角野隼斗(かてぃん)さん 取材後記

Hanakoママwebで3回にわたり、角野隼斗さんの取材記事を掲載しました。以下、取材までのいきさつや記事への反応を、個人的にまとめます。

取材対象としての角野隼斗さん

角野さんを知ったのは、4月の自粛期間中に観たピアノ動画がきっかけです。渋谷に1日だけストリートピアノが置かれ、4人のピアニスト達が「丸の内サディスティック」を演奏。4人とも個性的で「(ピアノの)時代が変わった!」と衝撃を受けました。

私は2020年1月まで中国に駐在していました(現在は、娘と二人で日本退避中)。政府のネット規制により、YouTubeを一切見られない生活だったので、自由な演奏スタイルにびっくりしました。

角野さん(当時はかてぃさんとして認識)は東大卒でピティナ制覇、という経歴が印象的でした。そして「ストリートピアノ文化が長続きするために」という文章を拝見して、一気に興味を持ちました。

実は、私、「日本におけるストピ文化の社会的意義」(硬い!)についていつか書きたいと考えています。2019年頃から設置台数も増え、テレビ番組でも人気ですよね。


しかし、盛り上がったものはいつかその存在意義を厳しく問われるものです。一部の人のもの、騒音、と今でもいろんな意見がありますが、角野さんは「キーワードは公益性でしょうか」と文章を結んでおられました。

・・・思慮深い!自由に語るけど、誰も傷つけない。バランス感覚がずばぬけている。

ちょうど、私は教育テーマをよく書いていたため、編集部に企画提案しました。しかし、「なぜ角野さんなのか?」というところで思いのほか難航。
「すごい人なのはわかる。でも、彼を取材することで、読者が子育てや教育への示唆を得られるのか?」
・・・確かに。周囲のママ達に事前調査しても、「完璧すぎる。下々の我々との共通点がはたしてあるのか?」と言われちゃいました。

こりゃいかん、ということで、企画を何度も練り直して、実現したのが今回の3回シリーズです。

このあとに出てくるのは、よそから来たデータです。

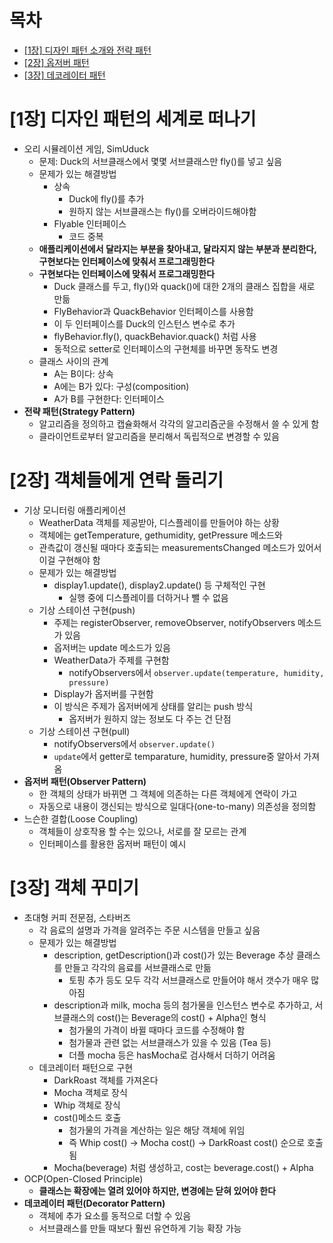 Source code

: # 목차
- [[1장] 디자인 패턴 소개와 전략 패턴](#1장-디자인-패턴의-세계로-떠나기)
- [[2장] 옵저버 패턴](#2장-객체들에게-연락-돌리기)
- [[3장] 데코레이터 패턴](#3장-객체-꾸미기)
# [1장] 디자인 패턴의 세계로 떠나기
- 오리 시뮬레이션 게임, SimUduck
    - 문제: Duck의 서브클래스에서 몇몇 서브클래스만 fly()를 넣고 싶음
    - 문제가 있는 해결방법
        - 상속
            - Duck에 fly()를 추가
            - 원하지 않는 서브클래스는 fly()를 오버라이드해야함
        - Flyable 인터페이스
            - 코드 중복
    - **애플리케이션에서 달라지는 부분을 찾아내고, 달라지지 않는 부분과 분리한다, 구현보다는 인터페이스에 맞춰서 프로그래밍한다**
    - **구현보다는 인터페이스에 맞춰서 프로그래밍한다**
        - Duck 클래스를 두고, fly()와 quack()에 대한 2개의 클래스 집합을 새로 만듦
        - FlyBehavior과 QuackBehavior 인터페이스를 사용함
        - 이 두 인터페이스를 Duck의 인스턴스 변수로 추가
        - flyBehavior.fly(), quackBehavior.quack() 처럼 사용
        - 동적으로 setter로 인터페이스의 구현체를 바꾸면 동작도 변경
    - 클래스  사이의 관계
        - A는 B이다: 상속
        - A에는 B가 있다: 구성(composition)
        - A가 B를 구현한다: 인터페이스
- **전략 패턴(Strategy Pattern)**
    - 알고리즘을 정의하고 캡슐화해서 각각의 알고리즘군을 수정해서 쓸 수 있게 함
    - 클라이언트로부터 알고리즘을 분리해서 독립적으로 변경할 수 있음

# [2장] 객체들에게 연락 돌리기
- 기상 모니터링 애플리케이션
    - WeatherData 객체를 제공받아, 디스플레이를 만들어야 하는 상황
    - 객체에는 getTemperature, gethumidity, getPressure 메소드와
    - 관측값이 갱신될 때마다 호출되는 measurementsChanged 메소드가 있어서 이걸 구현해야 함
    - 문제가 있는 해결방법
        - display1.update(), display2.update() 등 구체적인 구현
            - 실행 중에 디스플레이를 더하거나 뺄 수 없음
    - 기상 스테이션 구현(push)
        - 주제는 registerObserver, removeObserver, notifyObservers 메소드가 있음
        - 옵저버는 update 메소드가 있음
        - WeatherData가 주제를 구현함
            - notifyObservers에서 `observer.update(temperature, humidity, pressure)`
        - Display가 옵저버를 구현함
        - 이 방식은 주제가 옵저버에게 상태를 알리는 push 방식
            - 옵저버가 원하지 않는 정보도 다 주는 건 단점
    - 기상 스테이션 구현(pull)
        - notifyObservers에서 `observer.update()`
        - `update`에서 getter로 temparature, humidity, pressure중 알아서 가져옴
- **옵저버 패턴(Observer Pattern)**
    - 한 객체의 상태가 바뀌면 그 객체에 의존하는 다른 객체에게 연락이 가고
    - 자동으로 내용이 갱신되는 방식으로 일대다(one-to-many) 의존성을 정의함
- 느슨한 결합(Loose Coupling)
    - 객체들이 상호작용 할 수는 있으나, 서로를 잘 모르는 관계
    - 인터페이스를 활용한 옵저버 패턴이 예시

# [3장] 객체 꾸미기
- 초대형 커피 전문점, 스타버즈
    - 각 음료의 설명과 가격을 알려주는 주문 시스템을 만들고 싶음
    - 문제가 있는 해결방법
        - description, getDescription()과 cost()가 있는 Beverage 추상 클래스를 만들고 각각의 음료를 서브클래스로 만듦
            - 토핑 추가 등도 모두 각각 서브클래스로 만들어야 해서 갯수가 매우 많아짐
        - description과 milk, mocha 등의 첨가물을 인스턴스 변수로 추가하고, 서브클래스의 cost()는 Beverage의 cost() + Alpha인 형식
            - 첨가물의 가격이 바뀔 때마다 코드를 수정해야 함
            - 첨가물과 관련 없는 서브클래스가 있을 수 있음 (Tea 등)
            - 더플 mocha 등은 hasMocha로 검사해서 더하기 어려움
    - 데코레이터 패턴으로 구현
        - DarkRoast 객체를 가져온다
        - Mocha 객체로 장식
        - Whip 객체로 장식
        - cost()메소드 호출
            - 첨가물의 가격을 계산하는 일은 해당 객체에 위임
            - 즉 Whip cost() -> Mocha cost() -> DarkRoast cost() 순으로 호출됨
        - Mocha(beverage) 처럼 생성하고, cost는 beverage.cost() + Alpha
- OCP(Open-Closed Principle)
    - **클래스는 확장에는 열려 있어야 하지만, 변경에는 닫혀 있어야 한다**
- **데코레이터 패턴(Decorator Pattern)**
    - 객체에 추가 요소를 동적으로 더할 수 있음
    - 서브클래스를 만들 때보다 훨씬 유연하게 기능 확장 가능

もちろん初めておめにかかるわけで、しかも海外駐在やコロナを挟んでひさしぶりの人物インタビュー。私、めちゃくちゃ緊張してしまいました。カメラマンは張り切って450枚も撮影! 私のオーダーとおり、爆笑カットも撮ってくれました。

第1回 幼少期~小学校時代 
第2回 中高時代 
第3回 音楽家として

記事への反応

皆様はどんな感想を持たれましたか?

今まで角野さんをご存じなかった方々も関心を持ち、お勧めした動画にアクセスしてくださったそうです。ファンの方々の反応も、Twitterで拝見しましたが概ね好意的でした。丁寧にご覧いただき感謝いたします。

でも、深く話せる友人達からはこんな意見も。
「ハイレベル過ぎて、真似できない」
「東大も、ピアニストも、がんばっても両方無縁な人がほとんど」
「ゲームにはまっても、どうしようもない子だったら親は止めてたはず」

角野さんが優秀すぎるってところで、読者側が「思考停止」に陥ることもあるようです。私としては、何かひとつでも共感してもらえたら、と企画したのですが。やはり、人は「挫折・困難→努力→成功」という分かりやすいストーリーを求めるのか、などとしばらく考え込みました。

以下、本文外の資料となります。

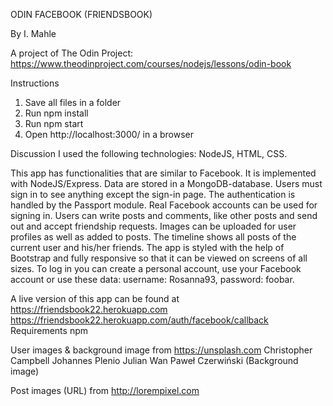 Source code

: ODIN FACEBOOK (FRIENDSBOOK)

By I. Mahle

A project of The Odin Project: https://www.theodinproject.com/courses/nodejs/lessons/odin-book

Instructions

1. Save all files in a folder
2. Run npm install
3. Run npm start
4. Open http://localhost:3000/ in a browser

Discussion
I used the following technologies: NodeJS, HTML, CSS.

This app has functionalities that are similar to Facebook. It is implemented with NodeJS/Express. Data are stored in a MongoDB-database. Users must sign in to see anything except the sign-in page. The authentication is handled by the Passport module. Real Facebook accounts can be used for signing in. Users can write posts and comments, like other posts and send out and accept friendship requests. Images can be uploaded for user profiles as well as added to posts. The timeline shows all posts of the current user and his/her friends. The app is styled with the help of Bootstrap and fully responsive so that it can be viewed on screens of all sizes. To log in you can create a personal account, use your Facebook account or use these data: username: Rosanna93, password: foobar.

A live version of this app can be found at https://friendsbook22.herokuapp.com
https://friendsbook22.herokuapp.com/auth/facebook/callback
Requirements
npm

User images & background image from https://unsplash.com
Christopher Campbell
Johannes Plenio
Julian Wan
Paweł Czerwiński (Background image)

Post images (URL) from http://lorempixel.com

でも、今回の記事をきっかけに、子育てについて考える機会をもてたら、それだけで十分です。日々、家事・育児・仕事にと走り続けていると、考える時間をとることさえあきらめてしまいますから。

「自己肯定感」の呪縛

他に、私の周囲で反応が大きかったのは
第3回「流行りの『自己肯定感』について触れたかったけど、そんな質問がつまらなく感じた」というくだりでした。

「自己肯定感を育む声かけを」なんてよく目にしますが、私はだいぶ食傷気味。答えは、子どもの中にありますから。それをどう一緒に見つけて、信じて、見守るか。というか、子どもって別人格ですから、親がどうこうしようなんておこがましいのかもしれません。

それでも、私が娘と向き合う中で考えていることは・・・(だいぶ話がそれます、すいません)

いきなり、重たい話になって恐縮ですが、娘と接する時になんとなく思い浮かべること。
それは、アウシュヴィッツで生き残った人達の共通点を調べた調査結果です。
①どんなことにも、意味を見出す力
②状況や自分をコントロールできているという感覚
③なんとかする、できるという感覚
④他者への貢献、使命感
⑤ユーモア
いや~、5歳児を前にして、これ?って感じですが(笑)、これです。まさか収容所に入れられることはないと思いますが、「人間としての強さ、優しさ」が凝縮されている気がするのです。

「好き」が一番、と納得

「『好き』を究める、それを見守る」
今回、すとんと腹に落ちました。私も、両親にそうやって育ててもらいました。もしかしてわがまま?って思ったりもしましたが、自分で選んだことには責任持ちますし、覚悟します。

今も好きなことを仕事にしているので幸せです。普通は、海外のビジネススクールに行ってまでライターにならないので、ひそかに肩身が狭かったのですが、今回の取材で完全にふっ切れました。

世の中、周囲から反応が返ってくる仕事ってそうはありません。そして、拍手がもらえる瞬間なんてごくわずか。9割くらいは、自分と向き合い、自分の中で折り合いをつけてやっていくものです。それでも、手を抜かずに誠実に続けられるか・・・。これって「好き」じゃないとなかなかできません。

「でもさ、その好きが食べていけないことだったり、マジしょーもないことだったらどうするの?不幸になるってわかっているなら、なんとかしてあげるのが親じゃない?」
と、つっこむ友人。的を射すぎた指摘なので、これはしばらく宿題にさせてください(笑)。でも、幸せか不幸せかという価値判断も、子どものものだと思うんだけどなぁ。

終わりに

話が散らばりましたが、とにかく、角野さんは「しなやかで決して折れない」人だとお見受けしました。今後、どのような決断や挑戦をされようときっと深慮を重ねてのことでしょう、遠くから応援します。

電話で取材ご協力いただいた角野美智子さんにもいつかお話をうかがいたいですね。お母さまご自身が、どうやって今に至る価値観や子育て哲学をもたれたのか、とても興味があります。(角野美智子さん『「好き」が「才能」を飛躍させる子どもの伸ばし方』

若い男性が親子関係のことをきかれるなんて抵抗があるのでは?と、内心申し訳なく思っていたのですが、まったくそんな素振りを見せず話してくださった角野隼斗さん、そして突然の電話にも真摯に対応してくださった美智子さんに、改めて心より感謝申し上げます。

後日談:角野さんがお使いの、CASIOの真っ赤なプリヴィア(電子ピアノ)を購入しました。しかも弟夫婦まで同型同色を購入!親族一同、影響されています(笑)。

*この記事は、(株)イープラス様の許可を得て執筆しました。